[Serve] Graph How many requests

I build graph with below architecture:

  1. Preprocessing
  2. Ensemble models running in same time
  3. Combine results from 2 step

I have two questions:
1. Why I recived warning in ray dashboard?

WARNING api.py:485 – You are retrieving a sync handle inside an asyncio loop. Try getting client.get_handle(…, sync=False) to get better performance. Learn more at https://docs.ray.io/en/master/serve/http-servehandle.html#sync-and-async-handles component=serve deployment=DAGDriver replica=DAGDriver#soHdqH

2. How many DAGDriver num_replicas for @server.deployment I have to create for throughput 100 requests per second? One process for request?

Below code for my ray graph

 with InputNode() as dag_input:

            # Bind preprocessing
            preprocessing = Preprocessing.bind(self.config)
            
            # First Preprocessing
            clean_data = preprocessing.preprocess.bind(dag_input)


            # Predict in models
            models = [model.bind() for model in self._get_models()]

            combiner = Combiner.bind(*models, weights=self.models_weights, labels=self.labels)
            #model_response = combiner.run.bind(clean_data)
            model_response = combiner.test.bind(dag_input)

            serve_dag = DAGDriver\
                .options(route_prefix=self.config['endpoint'])\
                .bind(model_response)

@serve.deployment(num_replicas=8, ray_actor_options={"num_cpus": 0.2})
class Combiner:
    '''
    Run multiple models same time in graph
    '''
    def __init__(self, *models, weights, labels):
        self.labels = labels
        self.weights = weights
        self.models = models

    def merge_results(self, results):
        return {'labels': self.labels, 'predictions': np.average(list(zip(*results)), axis=1, weights=self.weights)}

    async def run(self, X):
        refs = []

        for model in self.models:
            refs.append(model.remote(X))

        results = await asyncio.gather(*refs)
        return self.merge_results(results)
class DAGDriver:
    def __init__(self, dag_handle):
        self.dag_handle = dag_handle

    async def predict(self, inp):
        """Perform inference directly without HTTP."""
        return await self.dag_handle.remote(inp)

    def check_health(self):
        pass

    async def __call__(self, request: starlette.requests.Request):
        """HTTP endpoint of the DAG."""
        input_data = await request.json()
        return await self.predict(input_data)

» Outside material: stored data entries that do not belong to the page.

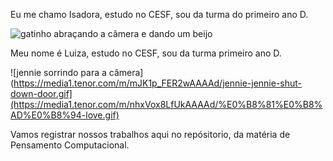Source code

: Eu me chamo Isadora, estudo no CESF, sou da turma do primeiro ano D.


![gatinho abraçando a câmera e dando um beijo](https://media.tenor.com/u56nhKZD24AAAAAi/catkiss-cat.gif)

Meu nome é Luiza, estudo no CESF, sou da turma primeiro ano D.


![jennie sorrindo para a câmera](https://media1.tenor.com/m/mJK1p_FER2wAAAAd/jennie-jennie-shut-down-door.gif](https://media1.tenor.com/m/nhxVox8LfUkAAAAd/%E0%B8%81%E0%B8%AD%E0%B8%94-love.gif)




Vamos registrar nossos trabalhos aqui no repósitorio, da matéria de Pensamento Computacional.






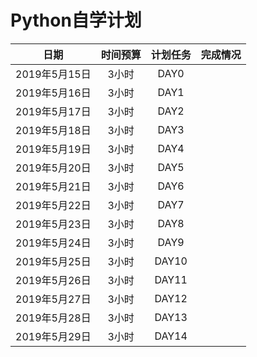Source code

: # Python自学计划


| 日期 | 时间预算| 计划任务 | 完成情况|
|:---:|:---:|:---:|:-:
| 2019年5月15日 | 3小时 | DAY0 |
| 2019年5月16日 | 3小时 | DAY1 |
| 2019年5月17日 | 3小时 | DAY2 |
| 2019年5月18日 | 3小时 | DAY3 |
| 2019年5月19日 | 3小时 | DAY4 |
| 2019年5月20日 | 3小时 | DAY5 |
| 2019年5月21日 | 3小时 | DAY6 |
| 2019年5月22日 | 3小时 | DAY7 |
| 2019年5月23日 | 3小时 | DAY8 |
| 2019年5月24日 | 3小时 | DAY9 |
| 2019年5月25日 | 3小时 | DAY10|
| 2019年5月26日 | 3小时 | DAY11|
| 2019年5月27日 | 3小时 | DAY12|
| 2019年5月28日 | 3小时 | DAY13|
| 2019年5月29日 | 3小时 | DAY14|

For (2), it’s more likely that the number of replicas for preprocessor, ensemble models, and the combiners affect the throughput more than the number of replicas for the driver. The DAGDriver should be able to handle 100 requests without becoming a bottleneck. The num_replicas needed for your target depends on the deployments’ workload, so you may need to do some manual experimentation.

Hi @Pitos , thanks for using deployment graph feature !

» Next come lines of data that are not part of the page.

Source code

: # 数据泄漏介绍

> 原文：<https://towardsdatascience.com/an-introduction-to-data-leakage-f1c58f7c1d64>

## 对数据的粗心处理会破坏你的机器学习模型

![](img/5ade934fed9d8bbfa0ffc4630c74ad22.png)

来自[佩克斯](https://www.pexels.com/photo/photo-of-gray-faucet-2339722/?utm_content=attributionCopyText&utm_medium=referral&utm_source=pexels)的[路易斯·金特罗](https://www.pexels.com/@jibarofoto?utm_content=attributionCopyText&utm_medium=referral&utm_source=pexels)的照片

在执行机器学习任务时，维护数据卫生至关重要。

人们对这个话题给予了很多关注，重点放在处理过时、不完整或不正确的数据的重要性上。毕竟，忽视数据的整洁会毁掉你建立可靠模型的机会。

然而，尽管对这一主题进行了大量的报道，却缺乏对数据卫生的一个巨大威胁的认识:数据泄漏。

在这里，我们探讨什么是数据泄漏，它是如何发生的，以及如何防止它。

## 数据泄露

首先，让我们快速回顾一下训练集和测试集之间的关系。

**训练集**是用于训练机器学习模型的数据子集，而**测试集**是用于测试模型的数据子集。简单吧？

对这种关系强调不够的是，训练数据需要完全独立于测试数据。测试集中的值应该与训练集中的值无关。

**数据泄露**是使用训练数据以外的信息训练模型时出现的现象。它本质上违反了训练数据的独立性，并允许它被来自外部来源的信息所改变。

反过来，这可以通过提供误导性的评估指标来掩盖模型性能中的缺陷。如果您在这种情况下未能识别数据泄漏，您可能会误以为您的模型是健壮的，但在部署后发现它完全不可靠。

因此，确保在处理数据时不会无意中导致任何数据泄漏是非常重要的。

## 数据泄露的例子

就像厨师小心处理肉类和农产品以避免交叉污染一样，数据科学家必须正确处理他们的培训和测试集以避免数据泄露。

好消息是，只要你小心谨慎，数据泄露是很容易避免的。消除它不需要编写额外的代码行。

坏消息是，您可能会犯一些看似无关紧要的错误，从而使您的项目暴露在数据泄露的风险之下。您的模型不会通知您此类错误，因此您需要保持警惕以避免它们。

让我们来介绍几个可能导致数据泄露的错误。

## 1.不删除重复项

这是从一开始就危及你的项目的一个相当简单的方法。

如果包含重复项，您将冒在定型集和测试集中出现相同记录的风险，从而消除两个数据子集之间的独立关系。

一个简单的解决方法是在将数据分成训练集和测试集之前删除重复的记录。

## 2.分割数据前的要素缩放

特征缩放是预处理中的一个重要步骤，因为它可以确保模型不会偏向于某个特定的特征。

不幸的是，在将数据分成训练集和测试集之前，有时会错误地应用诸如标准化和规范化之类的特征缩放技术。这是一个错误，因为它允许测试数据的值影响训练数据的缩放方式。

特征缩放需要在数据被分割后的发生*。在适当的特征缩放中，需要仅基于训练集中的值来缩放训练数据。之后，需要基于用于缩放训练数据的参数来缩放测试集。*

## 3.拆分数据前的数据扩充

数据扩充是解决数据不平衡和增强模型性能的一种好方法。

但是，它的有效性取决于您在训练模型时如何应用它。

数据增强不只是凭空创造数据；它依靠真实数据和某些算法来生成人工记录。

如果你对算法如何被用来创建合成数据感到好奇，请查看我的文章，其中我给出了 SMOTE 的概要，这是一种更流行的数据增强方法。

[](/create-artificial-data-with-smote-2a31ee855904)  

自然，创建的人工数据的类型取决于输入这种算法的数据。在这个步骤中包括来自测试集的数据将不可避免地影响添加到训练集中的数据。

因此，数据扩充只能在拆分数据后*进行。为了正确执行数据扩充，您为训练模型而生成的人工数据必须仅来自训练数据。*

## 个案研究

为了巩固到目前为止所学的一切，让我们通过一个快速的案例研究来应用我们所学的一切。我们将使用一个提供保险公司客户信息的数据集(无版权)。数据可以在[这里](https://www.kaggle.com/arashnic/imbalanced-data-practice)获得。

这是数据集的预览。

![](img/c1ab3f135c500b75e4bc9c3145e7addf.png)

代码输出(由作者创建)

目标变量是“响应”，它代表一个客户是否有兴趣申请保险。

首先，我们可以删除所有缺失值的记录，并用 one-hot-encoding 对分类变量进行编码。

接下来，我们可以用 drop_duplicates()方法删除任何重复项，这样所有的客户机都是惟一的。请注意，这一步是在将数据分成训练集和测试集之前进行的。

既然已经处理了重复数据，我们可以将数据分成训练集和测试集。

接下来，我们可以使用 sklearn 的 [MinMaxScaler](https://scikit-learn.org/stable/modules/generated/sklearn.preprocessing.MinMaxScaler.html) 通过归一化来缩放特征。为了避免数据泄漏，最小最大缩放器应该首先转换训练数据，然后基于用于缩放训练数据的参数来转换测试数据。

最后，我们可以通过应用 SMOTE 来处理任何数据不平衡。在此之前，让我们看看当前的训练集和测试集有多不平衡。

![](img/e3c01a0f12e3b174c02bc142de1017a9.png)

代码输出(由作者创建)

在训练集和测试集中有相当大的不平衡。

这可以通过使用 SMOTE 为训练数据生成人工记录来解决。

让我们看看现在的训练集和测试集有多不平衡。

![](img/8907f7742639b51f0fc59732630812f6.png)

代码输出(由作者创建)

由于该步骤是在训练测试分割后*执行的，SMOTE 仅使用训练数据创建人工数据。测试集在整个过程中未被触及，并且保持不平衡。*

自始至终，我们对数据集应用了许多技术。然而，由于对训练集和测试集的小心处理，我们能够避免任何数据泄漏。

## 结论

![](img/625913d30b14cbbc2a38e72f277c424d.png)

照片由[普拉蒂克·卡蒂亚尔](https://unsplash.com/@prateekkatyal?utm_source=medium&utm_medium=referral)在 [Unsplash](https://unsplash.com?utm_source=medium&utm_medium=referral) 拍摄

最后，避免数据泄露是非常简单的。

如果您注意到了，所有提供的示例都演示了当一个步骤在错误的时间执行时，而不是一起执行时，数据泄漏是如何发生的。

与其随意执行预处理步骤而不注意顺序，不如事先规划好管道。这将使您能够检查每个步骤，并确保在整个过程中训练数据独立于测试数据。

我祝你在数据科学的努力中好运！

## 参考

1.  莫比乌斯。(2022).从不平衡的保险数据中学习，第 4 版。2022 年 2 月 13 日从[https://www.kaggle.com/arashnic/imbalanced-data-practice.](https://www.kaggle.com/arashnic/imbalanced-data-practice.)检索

For 1), this is an issue that will be fixed soon. Deployment graph always generate sync serve handle by default for now but it leads to errors like this in asyncio and missed opportunity to optimize perf. We will soon return async handle by default.

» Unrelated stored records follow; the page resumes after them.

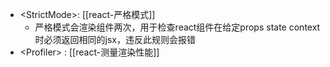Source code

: - \<StrictMode>: [[react-严格模式]]
	- 严格模式会渲染组件两次，用于检查react组件在给定props state context时必须返回相同的jsx，违反此规则会报错
- \<Profiler> : [[react-测量渲染性能]]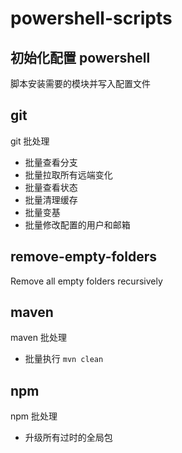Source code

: # powershell-scripts

## 初始化配置 powershell

脚本安装需要的模块并写入配置文件

## git

git 批处理

- 批量查看分支
- 批量拉取所有远端变化
- 批量查看状态
- 批量清理缓存
- 批量变基
- 批量修改配置的用户和邮箱

## remove-empty-folders

Remove all empty folders recursively

## maven

maven 批处理

- 批量执行 `mvn clean`

## npm

npm 批处理

- 升级所有过时的全局包
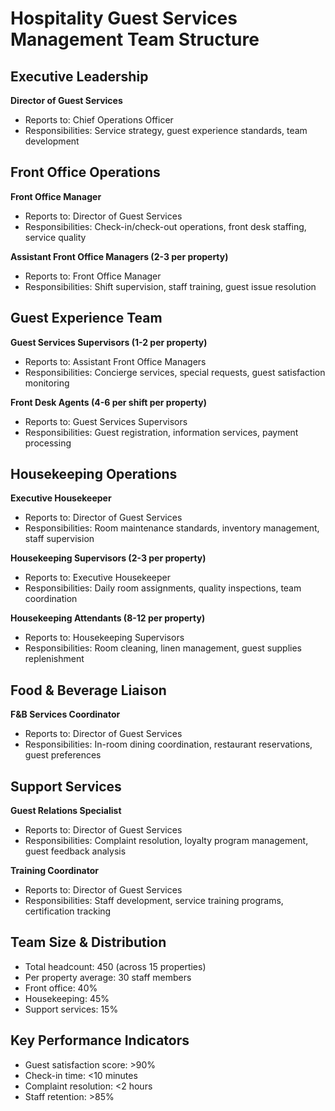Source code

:# Hospitality Guest Services Management Team Structure

## Executive Leadership
**Director of Guest Services**
- Reports to: Chief Operations Officer
- Responsibilities: Service strategy, guest experience standards, team development

## Front Office Operations
**Front Office Manager**
- Reports to: Director of Guest Services
- Responsibilities: Check-in/check-out operations, front desk staffing, service quality

**Assistant Front Office Managers (2-3 per property)**
- Reports to: Front Office Manager
- Responsibilities: Shift supervision, staff training, guest issue resolution

## Guest Experience Team
**Guest Services Supervisors (1-2 per property)**
- Reports to: Assistant Front Office Managers
- Responsibilities: Concierge services, special requests, guest satisfaction monitoring

**Front Desk Agents (4-6 per shift per property)**
- Reports to: Guest Services Supervisors
- Responsibilities: Guest registration, information services, payment processing

## Housekeeping Operations
**Executive Housekeeper**
- Reports to: Director of Guest Services
- Responsibilities: Room maintenance standards, inventory management, staff supervision

**Housekeeping Supervisors (2-3 per property)**
- Reports to: Executive Housekeeper
- Responsibilities: Daily room assignments, quality inspections, team coordination

**Housekeeping Attendants (8-12 per property)**
- Reports to: Housekeeping Supervisors
- Responsibilities: Room cleaning, linen management, guest supplies replenishment

## Food & Beverage Liaison
**F&B Services Coordinator**
- Reports to: Director of Guest Services
- Responsibilities: In-room dining coordination, restaurant reservations, guest preferences

## Support Services
**Guest Relations Specialist**
- Reports to: Director of Guest Services
- Responsibilities: Complaint resolution, loyalty program management, guest feedback analysis

**Training Coordinator**
- Reports to: Director of Guest Services
- Responsibilities: Staff development, service training programs, certification tracking

## Team Size & Distribution
- Total headcount: 450 (across 15 properties)
- Per property average: 30 staff members
- Front office: 40%
- Housekeeping: 45%
- Support services: 15%

## Key Performance Indicators
- Guest satisfaction score: >90%
- Check-in time: <10 minutes
- Complaint resolution: <2 hours
- Staff retention: >85%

  1. Each serve replica on cpu can easily handle a few hundred no-op requests. It depends on your application and compute / io resource needed for each node. It might be the case that DAGDriver is the bottleneck but only if your raw input is demanding. I would suggest finding the most expensive compute / io node in your deployment graph and increase num_replicas for that one first and try it out to see which node is the bottleneck to improve throughput.

Meanwhile, if you have any feedbacks or suggestion for a deployment graph level auto-scaling, we’re more than happy to listen as well :slight_smile: